Monsieur Minot, vous m'avez posé une vaste question, celle du bilan que l'on peut dresser de la loi de 1986 sur l'audiovisuel. Je suis tenté de vous dire qu'avec cette loi, on a changé de monde… En 1986, la mission de l'institution consistait essentiellement à attribuer à des éditeurs des fréquences gratuites du domaine public et à vérifier que lesdits éditeurs respectaient les quelques obligations qu'ils se voyaient assigner en contrepartie – c'est à ce titre que le CSA a été surnommé « le gendarme de l'audiovisuel ». Le Conseil exerce aujourd'hui encore cette fonction et, en dépit des critiques émises par certains d'entre vous, il me semble que nous pouvons être fiers de ce régulateur qui, à l'heure de la maturité – cela fait plus de trente ans qu'il est dans le paysage –, a gagné la confiance des Français, qui ont désormais le réflexe de faire appel à lui : je rappelle que plus de 80 000 saisines lui ont été adressées en 2018, que ce soit pour se plaindre d'une émission ou d'un manque de pluralisme, ou pour tout autre motif.
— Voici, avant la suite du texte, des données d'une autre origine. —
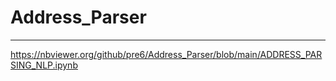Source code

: # Address_Parser
____
https://nbviewer.org/github/pre6/Address_Parser/blob/main/ADDRESS_PARSING_NLP.ipynb
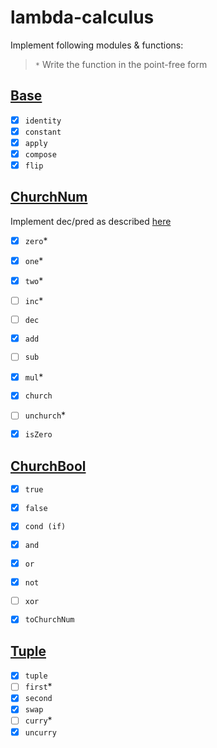 # lambda-calculus

Implement following modules & functions:
> `*` Write the function in the point-free form

## [Base](https://github.com/Drapegnik/rsschool-fp/blob/master/lambda-calculus/src/Base.hs)

* [x] `identity`
* [x] `constant`
* [x] `apply`
* [x] `compose`
* [x] `flip`

## [ChurchNum](https://github.com/Drapegnik/rsschool-fp/blob/master/lambda-calculus/src/ChurchNum.hs)
Implement dec/pred as described [here](https://en.wikipedia.org/wiki/Church_encoding)

* [x] `zero`*
* [x] `one`*
* [x] `two`*
* [ ] `inc`*
* [ ] `dec`
* [x] `add`
* [ ] `sub`
* [x] `mul`*


* [x] `church`
* [ ] `unchurch`*


* [x] `isZero`

## [ChurchBool](https://github.com/Drapegnik/rsschool-fp/blob/master/lambda-calculus/src/ChurchBool.hs)
* [x] `true`
* [x] `false`
* [x] `cond (if)`
* [x] `and`
* [x] `or`
* [x] `not`
* [ ] `xor`


* [x] `toChurchNum`

## [Tuple](https://github.com/Drapegnik/rsschool-fp/blob/master/lambda-calculus/src/Tuple.hs)
* [x] `tuple`
* [ ] `first`*
* [x] `second`
* [x] `swap`
* [ ] `curry`*
* [x] `uncurry`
Aujourd'hui, nous nous apprêtons à changer à nouveau de monde car, avec la directive SMA et la loi sur l'audiovisuel en cours de préparation, le champ de la régulation va s'étendre à de nouveaux acteurs. Si je devais définir l'enjeu essentiel du mandat du futur président du CSA, je dirais qu'il va consister à faire entrer la régulation de plain-pied dans l'ère numérique. Pour cela, il va falloir choisir parmi les nombreuses propositions qui ont été mises sur la table et, une fois les changements inscrits dans les textes, les traduire dans l'organisation et dans le fonctionnement de l'institution. La donne va se trouver bouleversée : comme Frédérique Dumas l'a souligné dans son intervention, le CSA a aujourd'hui pour mission de réguler des acteurs historiques, qui se voient imposer des obligations importantes, notamment en matière de financement, et qui se trouvent pris dans un champ concurrentiel avec des acteurs non moins puissants et de dimension internationale qui, eux, ne sont pas soumis à la régulation et viennent donc déstabiliser l'économie du dispositif – ce qui peut constituer une menace pour le financement de la création française. La correction des asymétries de régulation constitue un enjeu absolument fondamental si l'on veut arriver à préserver notre modèle. Pour résumer mon propos, je dirai que la loi de 1986 est une bonne loi, une loi qui a fait la preuve de son efficacité, puisque l'institution est désormais inscrite dans le paysage et que son autorité est incontestablement reconnue. Cependant, il lui appartient maintenant d'ouvrir une nouvelle page de son histoire, ce qui constitue pour l'institution un challenge aussi difficile que stimulant.

Monsieur Bois, vous m'avez interrogé sur la chronologie des médias. Ce que j'en pense, c'est que si un accord vient d'être signé à ce sujet, l'histoire ne s'arrête pas là… En la matière, le paysage est tellement mouvant, et les conditions d'accès aux images se renouvellent à une telle vitesse, qu'il faut s'attendre à ce que les règles posées aujourd'hui fassent régulièrement l'objet d'adaptations – au fil de ce qu'on pourrait appeler une « chronologie de la chronologie des médias », si je puis dire.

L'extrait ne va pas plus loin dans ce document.